La aldaba
Carlos Navarro Antolín
Los caídos de la Sevilla de Oseluí
Unos dicen que la historia se repite y otros, como Mark Twain, que al menos rima. Hace tiempo que se me hace presente la Europa de los años treinta. Borrascosa, malencarada y pesimista. Escribía Stefan Zweig en las primeras líneas de El mundo de ayer que, antes de la Gran Guerra, todo parecía asentarse sobre la duración y la estabilidad. Nadie creía en guerras, revoluciones, ni subversiones. Todo lo radical y violento parecía imposible en aquella era de la razón. Y al leerlo, no sé si describe la Belle Époque o los años finales del siglo XX.
Y aquí viene la rima. La Belle Époque se esfumó cuando eclosionó el nacionalismo más ruin y la Gran Depresión destruyó una parte importante del desarrollo y la riqueza fruto de la Segunda Revolución Industrial.
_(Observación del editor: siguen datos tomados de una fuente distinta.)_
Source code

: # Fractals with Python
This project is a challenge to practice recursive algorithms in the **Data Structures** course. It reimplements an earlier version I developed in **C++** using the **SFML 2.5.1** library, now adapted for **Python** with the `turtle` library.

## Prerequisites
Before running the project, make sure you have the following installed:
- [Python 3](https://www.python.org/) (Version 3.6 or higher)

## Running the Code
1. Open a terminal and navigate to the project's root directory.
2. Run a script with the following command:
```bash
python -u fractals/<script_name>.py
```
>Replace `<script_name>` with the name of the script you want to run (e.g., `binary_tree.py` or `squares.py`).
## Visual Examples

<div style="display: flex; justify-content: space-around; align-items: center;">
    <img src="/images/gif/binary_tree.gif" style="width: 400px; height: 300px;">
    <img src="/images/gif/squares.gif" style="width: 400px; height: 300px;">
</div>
El mundo estable y en permanente desarrollo que sucedió a la estrepitosa caída del comunismo, agotado en su ineficiencia, su violencia y su palmaria ausencia de libertades, no fue capaz de consolidarse. Dos decenios después, ese mundo se erosionó. La crisis financiera de 2008 fue el estallido de una gestión que confundió al mercado financiero con las mesas de un casino. Y otra vez la inseguridad, el miedo al futuro, avivado ahora por una pandemia que es la Gran Guerra de quienes tenemos la suerte de no haber vivido ni siquiera una escaramuza, vuelve a sacar a la calle el nacionalismo de tribu y tripas, despreciando sociedad y razón.
Se vanaglorian muchos de nuestros políticos y sus adláteres de dar la batalla de las ideas en una guerra cultural. Más allá del innecesario lenguaje belicista, esto es una riña de exabruptos. La fortaleza de una idea no está en la potencia del bramido con que se vocifera, sino en la calidad de sus argumentos y en la capacidad didáctica y pedagógica de quienes lo transmiten. La discrepancia y la confrontación de ideas enriquece. Su imposición, la descalificación del adversario, la falacia, la soberbia de creerse en posesión de la verdad, son los instrumentos de la irracionalidad que nos llevarán al totalitarismo. O a esa democracia iliberal de líderes fuertes y providenciales que convierten la democracia en una función teatral para afianzar dictablandas y dejar entrar por la ventana a la dictadura. Si la democracia no es liberal se pudre. La historia nos enseña que a la democracia le preocupa la forma de acceder al poder y al liberalismo cómo limitarlo para que no caiga en tentaciones autoritarias.